Problem details: Starting with the line that contains "[Available without the" and stopping after the line that contains "- Trans anarchy", copy the entries below exactly. Include nothing else.
(Source records Opens)
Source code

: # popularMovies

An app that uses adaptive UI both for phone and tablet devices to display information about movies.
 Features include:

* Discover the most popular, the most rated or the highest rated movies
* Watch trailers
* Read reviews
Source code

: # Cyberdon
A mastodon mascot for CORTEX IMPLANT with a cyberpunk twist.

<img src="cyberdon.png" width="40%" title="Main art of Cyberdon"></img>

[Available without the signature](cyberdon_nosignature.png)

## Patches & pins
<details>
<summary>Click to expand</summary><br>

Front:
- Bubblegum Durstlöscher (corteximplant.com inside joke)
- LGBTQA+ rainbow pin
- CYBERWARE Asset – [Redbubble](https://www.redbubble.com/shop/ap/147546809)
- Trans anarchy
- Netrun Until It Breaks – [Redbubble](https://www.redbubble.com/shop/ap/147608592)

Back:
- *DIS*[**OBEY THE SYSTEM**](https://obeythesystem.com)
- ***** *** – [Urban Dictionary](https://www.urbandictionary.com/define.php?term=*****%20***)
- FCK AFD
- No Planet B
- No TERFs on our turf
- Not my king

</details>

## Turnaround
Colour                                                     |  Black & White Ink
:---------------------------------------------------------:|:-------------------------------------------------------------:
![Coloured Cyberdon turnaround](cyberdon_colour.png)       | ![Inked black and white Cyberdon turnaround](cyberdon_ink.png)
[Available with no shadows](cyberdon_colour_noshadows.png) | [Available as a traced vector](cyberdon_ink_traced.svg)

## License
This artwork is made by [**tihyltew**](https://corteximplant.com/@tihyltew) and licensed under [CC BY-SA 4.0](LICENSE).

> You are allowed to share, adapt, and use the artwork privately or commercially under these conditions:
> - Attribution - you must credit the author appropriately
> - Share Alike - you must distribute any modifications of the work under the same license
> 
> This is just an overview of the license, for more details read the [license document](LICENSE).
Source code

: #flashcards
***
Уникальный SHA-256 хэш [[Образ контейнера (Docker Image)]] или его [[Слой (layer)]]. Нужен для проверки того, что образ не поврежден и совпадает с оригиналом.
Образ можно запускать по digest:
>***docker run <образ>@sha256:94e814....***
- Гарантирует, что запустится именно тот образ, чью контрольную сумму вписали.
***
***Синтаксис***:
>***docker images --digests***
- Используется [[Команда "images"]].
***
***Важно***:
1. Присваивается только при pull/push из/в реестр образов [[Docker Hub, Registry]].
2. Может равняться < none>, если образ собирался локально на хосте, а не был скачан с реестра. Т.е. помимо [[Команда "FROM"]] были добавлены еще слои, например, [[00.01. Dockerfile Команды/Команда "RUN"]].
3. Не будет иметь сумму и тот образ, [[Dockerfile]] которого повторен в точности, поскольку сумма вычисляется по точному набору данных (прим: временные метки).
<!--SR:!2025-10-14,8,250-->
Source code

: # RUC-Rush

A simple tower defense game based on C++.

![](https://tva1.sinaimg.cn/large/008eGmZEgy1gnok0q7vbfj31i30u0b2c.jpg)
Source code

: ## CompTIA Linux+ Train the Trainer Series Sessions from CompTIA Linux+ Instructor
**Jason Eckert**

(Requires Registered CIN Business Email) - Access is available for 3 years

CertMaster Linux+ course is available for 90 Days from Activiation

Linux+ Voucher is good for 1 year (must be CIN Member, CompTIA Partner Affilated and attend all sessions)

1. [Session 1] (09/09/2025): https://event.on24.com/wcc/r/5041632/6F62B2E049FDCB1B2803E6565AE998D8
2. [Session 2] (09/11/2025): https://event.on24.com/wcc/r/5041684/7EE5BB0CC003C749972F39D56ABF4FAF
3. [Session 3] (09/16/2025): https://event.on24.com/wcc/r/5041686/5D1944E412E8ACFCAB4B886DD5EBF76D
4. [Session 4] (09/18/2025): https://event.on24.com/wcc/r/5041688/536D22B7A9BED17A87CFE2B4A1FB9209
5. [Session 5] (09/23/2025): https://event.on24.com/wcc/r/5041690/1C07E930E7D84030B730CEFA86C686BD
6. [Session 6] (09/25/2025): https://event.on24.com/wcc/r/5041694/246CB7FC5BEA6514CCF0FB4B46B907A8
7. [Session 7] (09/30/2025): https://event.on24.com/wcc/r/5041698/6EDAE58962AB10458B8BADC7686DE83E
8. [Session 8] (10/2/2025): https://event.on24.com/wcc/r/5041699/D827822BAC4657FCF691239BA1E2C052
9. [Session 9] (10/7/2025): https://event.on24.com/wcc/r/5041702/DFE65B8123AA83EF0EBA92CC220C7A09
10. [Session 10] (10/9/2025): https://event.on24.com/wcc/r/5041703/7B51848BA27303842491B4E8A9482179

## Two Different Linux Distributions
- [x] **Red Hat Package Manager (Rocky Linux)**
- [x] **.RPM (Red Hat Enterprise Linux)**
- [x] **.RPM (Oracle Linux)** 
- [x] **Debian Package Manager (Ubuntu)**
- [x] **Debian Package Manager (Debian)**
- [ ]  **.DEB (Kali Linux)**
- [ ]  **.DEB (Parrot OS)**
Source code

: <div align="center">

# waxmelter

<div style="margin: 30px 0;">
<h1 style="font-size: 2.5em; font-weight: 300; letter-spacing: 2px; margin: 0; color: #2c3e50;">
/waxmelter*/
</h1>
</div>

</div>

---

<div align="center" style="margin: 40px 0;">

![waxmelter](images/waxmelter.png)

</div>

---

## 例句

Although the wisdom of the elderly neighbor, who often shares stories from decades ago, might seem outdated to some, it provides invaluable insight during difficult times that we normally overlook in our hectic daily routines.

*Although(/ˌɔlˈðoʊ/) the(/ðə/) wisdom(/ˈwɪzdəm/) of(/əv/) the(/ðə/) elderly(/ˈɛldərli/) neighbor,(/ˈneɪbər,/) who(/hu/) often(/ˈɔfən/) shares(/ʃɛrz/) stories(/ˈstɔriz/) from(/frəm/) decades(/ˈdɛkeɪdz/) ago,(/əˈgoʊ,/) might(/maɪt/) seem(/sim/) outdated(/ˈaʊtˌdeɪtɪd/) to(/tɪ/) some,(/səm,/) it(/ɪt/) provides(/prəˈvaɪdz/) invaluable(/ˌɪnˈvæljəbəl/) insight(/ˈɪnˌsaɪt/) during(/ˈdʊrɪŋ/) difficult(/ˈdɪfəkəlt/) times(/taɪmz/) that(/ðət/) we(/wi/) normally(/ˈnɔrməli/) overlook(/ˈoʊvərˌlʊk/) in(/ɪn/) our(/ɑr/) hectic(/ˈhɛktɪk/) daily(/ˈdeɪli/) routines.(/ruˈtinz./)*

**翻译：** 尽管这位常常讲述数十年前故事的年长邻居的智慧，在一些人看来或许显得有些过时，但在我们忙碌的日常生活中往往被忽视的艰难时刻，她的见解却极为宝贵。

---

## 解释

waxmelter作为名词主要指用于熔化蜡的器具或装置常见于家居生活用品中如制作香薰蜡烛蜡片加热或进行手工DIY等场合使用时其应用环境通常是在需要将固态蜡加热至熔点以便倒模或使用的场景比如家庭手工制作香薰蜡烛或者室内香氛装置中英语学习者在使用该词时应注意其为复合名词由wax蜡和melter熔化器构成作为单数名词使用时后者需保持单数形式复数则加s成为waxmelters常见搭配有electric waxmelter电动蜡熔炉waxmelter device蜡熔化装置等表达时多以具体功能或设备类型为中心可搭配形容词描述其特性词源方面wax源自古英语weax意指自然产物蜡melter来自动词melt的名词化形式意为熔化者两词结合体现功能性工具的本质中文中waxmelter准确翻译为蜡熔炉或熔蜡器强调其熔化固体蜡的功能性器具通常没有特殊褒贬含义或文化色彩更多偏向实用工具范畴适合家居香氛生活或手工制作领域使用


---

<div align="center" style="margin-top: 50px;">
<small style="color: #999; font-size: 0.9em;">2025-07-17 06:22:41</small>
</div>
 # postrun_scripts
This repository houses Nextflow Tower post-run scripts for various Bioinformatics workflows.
(Source records Closes)
Answer section:
[Available without the signature](cyberdon_nosignature.png)

## Patches & pins
<details>
<summary>Click to expand</summary><br>

Front:
- Bubblegum Durstlöscher (corteximplant.com inside joke)
- LGBTQA+ rainbow pin
- CYBERWARE Asset – [Redbubble](https://www.redbubble.com/shop/ap/147546809)
- Trans anarchy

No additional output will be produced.